The British Pound steadied a bit on Wednesday after reaching an eight-week high of $1.55372, boosted by overall optimism for the British economy versus its major competitors. The gains are also supported by the expectations of a rate increase by the BoE in early 2016. In Greek news, Finance Minister Varoufakis stated that Greece will not have liquidity issues in the public sector, however they will struggle to make debt payments to the IMF and the ECB.
The Australian dollar dropped more than 20 pips early on Thursday following the worse than expected capex data, and reached a low of $0.78556. The business investment data dropped in the 4th quarter by 2.2%. This outcome increased the expectations for further interest cuts, even as early as next week.

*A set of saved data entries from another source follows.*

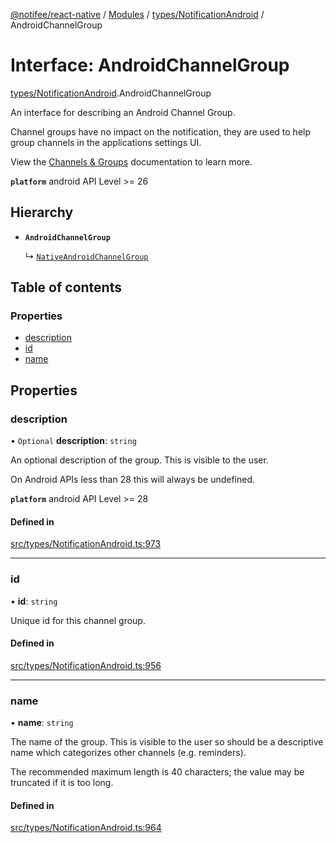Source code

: [@notifee/react-native](../README.md) / [Modules](../modules.md) / [types/NotificationAndroid](../modules/types_NotificationAndroid.md) / AndroidChannelGroup

# Interface: AndroidChannelGroup

[types/NotificationAndroid](../modules/types_NotificationAndroid.md).AndroidChannelGroup

An interface for describing an Android Channel Group.

Channel groups have no impact on the notification, they are used to help group channels in the applications
settings UI.

View the [Channels & Groups](/react-native/docs/android/channels) documentation to learn more.

**`platform`** android API Level >= 26

## Hierarchy

- **`AndroidChannelGroup`**

  ↳ [`NativeAndroidChannelGroup`](types_NotificationAndroid.NativeAndroidChannelGroup.md)

## Table of contents

### Properties

- [description](types_NotificationAndroid.AndroidChannelGroup.md#description)
- [id](types_NotificationAndroid.AndroidChannelGroup.md#id)
- [name](types_NotificationAndroid.AndroidChannelGroup.md#name)

## Properties

### description

• `Optional` **description**: `string`

An optional description of the group. This is visible to the user.

On Android APIs less than 28 this will always be undefined.

**`platform`** android API Level >= 28

#### Defined in

[src/types/NotificationAndroid.ts:973](https://github.com/notifee/react-native-notifee/blob/ee86b51/src/types/NotificationAndroid.ts#L973)

___

### id

• **id**: `string`

Unique id for this channel group.

#### Defined in

[src/types/NotificationAndroid.ts:956](https://github.com/notifee/react-native-notifee/blob/ee86b51/src/types/NotificationAndroid.ts#L956)

___

### name

• **name**: `string`

The name of the group. This is visible to the user so should be a descriptive name which
categorizes other channels (e.g. reminders).

The recommended maximum length is 40 characters; the value may be truncated if it is too long.

#### Defined in

[src/types/NotificationAndroid.ts:964](https://github.com/notifee/react-native-notifee/blob/ee86b51/src/types/NotificationAndroid.ts#L964)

The Japanese yen gained some ground against the US dollar. However, it hasn’t been easy for it to determine a clear direction since it hit its lowest point in December.
Fed Chair Yellen stated on Wednesday during the semiannual Monetary Policy Report, that the Fed will be considering any rate increases “on a meeting-by-meeting basis.” She also mentioned a switch in the approach of the rate-setting policy committee; the first step is to remove the word “patient” from the rate increases approach and secondly to add the possibility of rate hikes at any meeting. Yellen’s comments pushed the US dollar lower, especially against the sterling and the Australian dollar.